Now the odd part is that the majority of people I raid with aren't really my "friends." Or are they? My guild is unusual in that membership is restricted only to real-life friends and family of existing members, but we have paired up with another medium-sized guild so that together we can conquer more-difficult in-game content that requires the cooperation of 40 players. Between the other guild, and third- and fourth-degree acquaintances in my own guild, there are dozens of people whose real names and faces I don't know.

Yet I've spent more time talking and interacting with them over the past several months than with most of my friends and family. I feel like I've gotten to know a lot of them fairly well, at least in terms of their demeanor and their sense of humor. When you think about the social power of an online game in those terms, it really isn't so mind boggling that real-life romantic relationships cannot only be broken by, but can also be forged through, these games.

But even though I'm a lifelong game player who's fully caught up in the grip of an online game, I still find it's difficult to wrap my head around the sociological implications sometimes.

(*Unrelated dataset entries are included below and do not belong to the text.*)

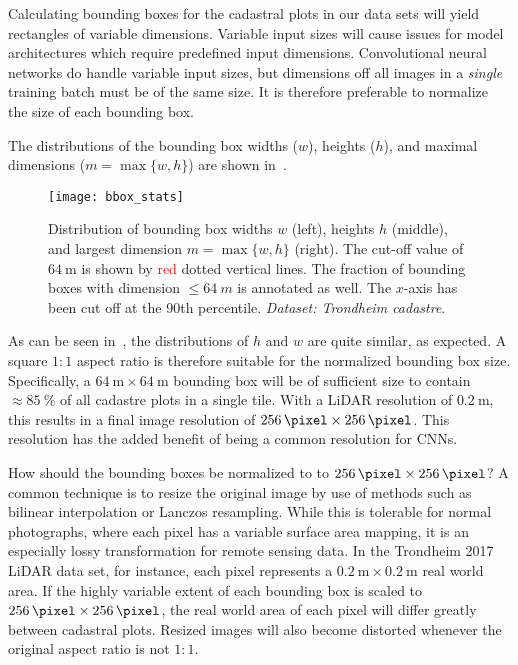 Calculating bounding boxes for the cadastral plots in our data sets will yield rectangles of variable dimensions.
Variable input sizes will cause issues for model architectures which require predefined input dimensions.
Convolutional neural networks do handle variable input sizes, but dimensions off all images in a \textit{single} training batch must be of the same size.
It is therefore preferable to normalize the size of each bounding box.

The distributions of the bounding box widths ($w$), heights ($h$), and maximal dimensions ($m = \max \{w, h\}$) are shown in~.

\begin{figure}[htb]
  \texttt{[image: bbox\_stats]}
  \caption{%
    Distribution of bounding box widths $w$ (left), heights $h$ (middle), and largest dimension $m = \max \{w, h\}$ (right).
    The cut-off value of $\SI{64}{\meter}$ is shown by \textcolor{red}{red} dotted vertical lines.
    The fraction of bounding boxes with dimension $\leq \SI{64}{m}$ is annotated as well.
    The $x$-axis has been cut off at the 90th percentile.
    \textit{Dataset: Trondheim cadastre}.
  }%
  \label{fig:bbox-stats}
\end{figure}

As can be seen in~, the distributions of $h$ and $w$ are quite similar, as expected.
A square $1:1$ aspect ratio is therefore suitable for the normalized bounding box size.
Specifically, a $\SI{64}{\meter} \times \SI{64}{\meter}$ bounding box will be of sufficient size to contain $\approx \SI{85}{\percent}$ of all cadastre plots in a single tile.
With a LiDAR resolution of $\SI{0.2}{\meter}$, this results in a final image resolution of $\SI{256}{\pixel} \times \SI{256}{\pixel}$.
This resolution has the added benefit of being a common resolution for CNNs.

How should the bounding boxes be normalized to to $\SI{256}{\pixel} \times \SI{256}{\pixel}$?
A common technique is to resize the original image by use of methods such as bilinear interpolation or Lanczos resampling.
While this is tolerable for normal photographs, where each pixel has a variable surface area mapping, it is an especially lossy transformation for remote sensing data.
In the Trondheim 2017 LiDAR data set, for instance, each pixel represents a $\SI{0.2}{\meter} \times \SI{0.2}{\meter}$ real world area.
If the highly variable extent of each bounding box is scaled to $\SI{256}{\pixel} \times \SI{256}{\pixel}$, the real world area of each pixel will differ greatly between cadastral plots.
Resized images will also become distorted whenever the original aspect ratio is not $1:1$.

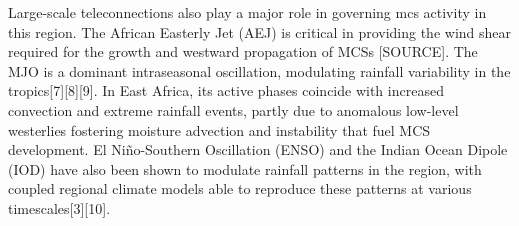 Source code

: Large-scale \glspl{teleconnection} also play a major role in governing \acrshort{mcs} activity in this region. The African Easterly Jet (AEJ) is critical in providing the wind shear required for the growth and westward propagation of MCSs [SOURCE]. The MJO is a dominant intraseasonal oscillation, modulating rainfall variability in the tropics[7][8][9]. In East Africa, its active phases coincide with increased convection and extreme rainfall events, partly due to anomalous low-level westerlies fostering moisture advection and instability that fuel MCS development. El Niño-Southern Oscillation (ENSO) and the Indian Ocean Dipole (IOD) have also been shown to modulate rainfall patterns in the region, with coupled regional climate models able to reproduce these patterns at various timescales[3][10].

We have regular, scheduled 40-man raids a few times a week, and I feel a genuine obligation to people, who I've never met, to either show up or let them know ahead of time if I can't make it. I've become irritated at times--just as I would be if a real-life person flaked out after we'd agreed to meet in person--when raid attendees don't show up, and they neglect to say anything. It's odd, isn't it? Should I really be bothered by something that happens in a game, especially when it involves people I've never actually met face-to-face? I guess it should when more than 30 people have set aside that chunk of time to do something, and it becomes impossible when another 10 don't show up.

Recently we had another dramatic episode when a member of our sister guild was "caught" applying to a different, high-level raiding guild. This resulted in a lot of upset people who actually felt betrayed, as if we were a college football team and one of our players tried to quietly transfer to another school. All the skills he learned by raiding with us, and more importantly, all the weapons and armor we helped him obtain, were going to go right out the door. People were even more upset after he was confronted about it and didn't initially understand why his actions were upsetting to everyone. We were mad because he didn't display any loyalty to us, even though he'd never actually met most of us. Did he really owe that to a bunch of faceless friends? Given the amount of time and effort we spent helping each other, most of us felt the answer was yes.

I guess the moral of the story is that even though it's still just a video game, and a lot of people don't see it on the same level as real life, there are still real, flesh-and-blood people sitting there at the other end of the fiber-optic line. When you're disrespectful in an online game, you're not just being rude to a gnome warrior, or some other cartoon character. You're doing something that could be hurtful to an actual person who's controlling that avatar. It's something that's all too often forgotten just because you don't have to look that person in the eye. Yes, I'm talking to you honor farmers on the Lightbringer battlegrounds who love to go "/afk" (away from your keyboards), and especially all of you jerkfaces on Xbox Live.